MultiQC is a visualization tool that generates a single HTML report summarising all samples in your project. Most of the pipeline QC results are visualised in the report and further statistics are available in the report data directory.

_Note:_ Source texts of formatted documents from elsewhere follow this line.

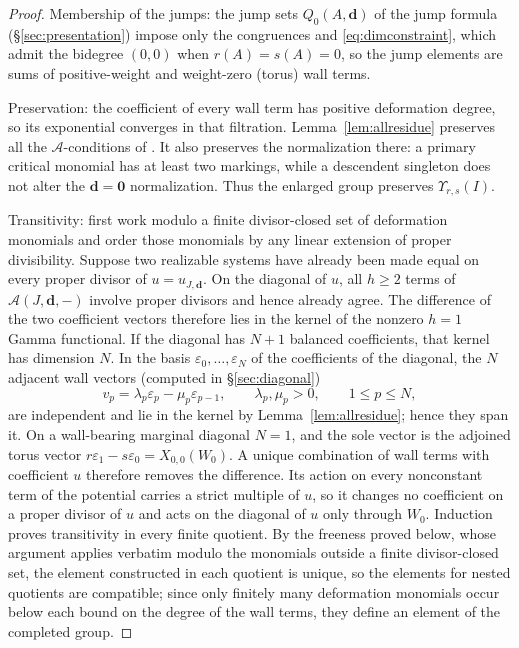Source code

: \documentclass[11pt]{amsart}
\theoremstyle{definition}
\theoremstyle{remark}
\newcommand{\Ascr}{\mathcal{A}}
\begin{document}
\begin{proof}
Membership of the jumps: the jump sets $Q_{0}(A,\mathbf d)$ of the jump
formula (\S\ref{sec:presentation}) impose only the congruences and
\eqref{eq:dimconstraint}, which admit the bidegree $(0,0)$ when
$r(A)=s(A)=0$, so the jump elements are sums of positive-weight and
weight-zero (torus) wall terms.

Preservation: the coefficient of every wall term has positive deformation
degree, so its exponential converges in that filtration.  Lemma~\ref{lem:allresidue}
preserves all the $\Ascr$-conditions of \cite[Def.~3.47]{GKT}.  It also
preserves the normalization there: a primary critical monomial has at least
two markings, while a descendent singleton does not alter the
$\mathbf d=\mathbf0$ normalization.  Thus the enlarged group preserves
$\Upsilon_{r,s}(I)$.

Transitivity: first work modulo a finite divisor-closed set of deformation
monomials and order those monomials by any linear extension of proper
divisibility.  Suppose two realizable systems have already been made equal on
every proper divisor of $u=u_{J,\mathbf d}$.  On the diagonal of $u$, all
$h\ge2$ terms of $\Ascr(J,\mathbf d,-)$ involve proper divisors and hence
already agree.  The difference of the two coefficient vectors therefore lies
in the kernel of the nonzero $h=1$ Gamma functional.  If the diagonal has
$N+1$ balanced coefficients, that kernel has dimension $N$.  In the basis
$\varepsilon_0,\dots,\varepsilon_N$ of the coefficients of the diagonal, the $N$
adjacent wall vectors (computed in \S\ref{sec:diagonal})
\[
 v_p=\lambda_p\varepsilon_p-\mu_p\varepsilon_{p-1},\qquad \lambda_p,\mu_p>0,\qquad 1\le p\le N,
\]
are independent and lie in the kernel by Lemma~\ref{lem:allresidue}; hence
they span it.  On a wall-bearing marginal diagonal $N=1$, and the sole vector is the
adjoined torus vector
$r\varepsilon_1-s\varepsilon_0=X_{0,0}(W_0)$.  A unique combination of
wall terms with coefficient $u$ therefore removes the difference.  Its action
on every nonconstant term of the potential carries a strict multiple of $u$, so
it changes no coefficient on a proper divisor of $u$ and acts on the diagonal
of $u$ only through $W_0$.  Induction proves
transitivity in every finite quotient.  By the freeness proved below, whose
argument applies verbatim modulo the monomials outside a finite
divisor-closed set, the element constructed in each quotient is unique, so
the elements for nested quotients are compatible; since only finitely many
deformation monomials occur below each bound on the degree of the wall terms,
they define an element of the completed group.


\end{proof}
\end{document}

Results generated by MultiQC collate pipeline QC from supported tools e.g. FastQC. The pipeline has special steps which also allow the software versions to be reported in the MultiQC output for future traceability. For more information about how to use MultiQC reports, see http://multiqc.info.

Output files
  • multiqc/
    • multiqc_report.html: a standalone HTML file that can be viewed in your web browser.
    • multiqc_data/: directory containing parsed statistics from the different tools used in the pipeline.
    • multiqc_plots/: directory containing static images from the report in various formats.

Preprocessing Raw Reads

MultiQC - FastQC sequence counts plot

Pipeline Info

Nextflow provides excellent functionality for generating various reports relevant to the running and execution of the pipeline. This will allow you to troubleshoot errors with the running of the pipeline, and also provide you with other information such as launch commands, run times and resource usage.

pipeline_info
├── execution_report_2023-05-21_13-43-36.html
├── execution_timeline_2023-05-21_13-43-36.html
├── execution_trace_2023-05-21_13-43-36.txt
├── pipeline_dag_2023-05-21_13-43-36.html
├── samplesheet.valid.csv
└── software_versions.yml
pipeline_info
├── execution_report_2023-05-21_13-43-36.html
├── execution_timeline_2023-05-21_13-43-36.html
├── execution_trace_2023-05-21_13-43-36.txt
├── pipeline_dag_2023-05-21_13-43-36.html
├── samplesheet.valid.csv
└── software_versions.yml

The execution_report_... is of particular interest if you wish to tune the resource requests.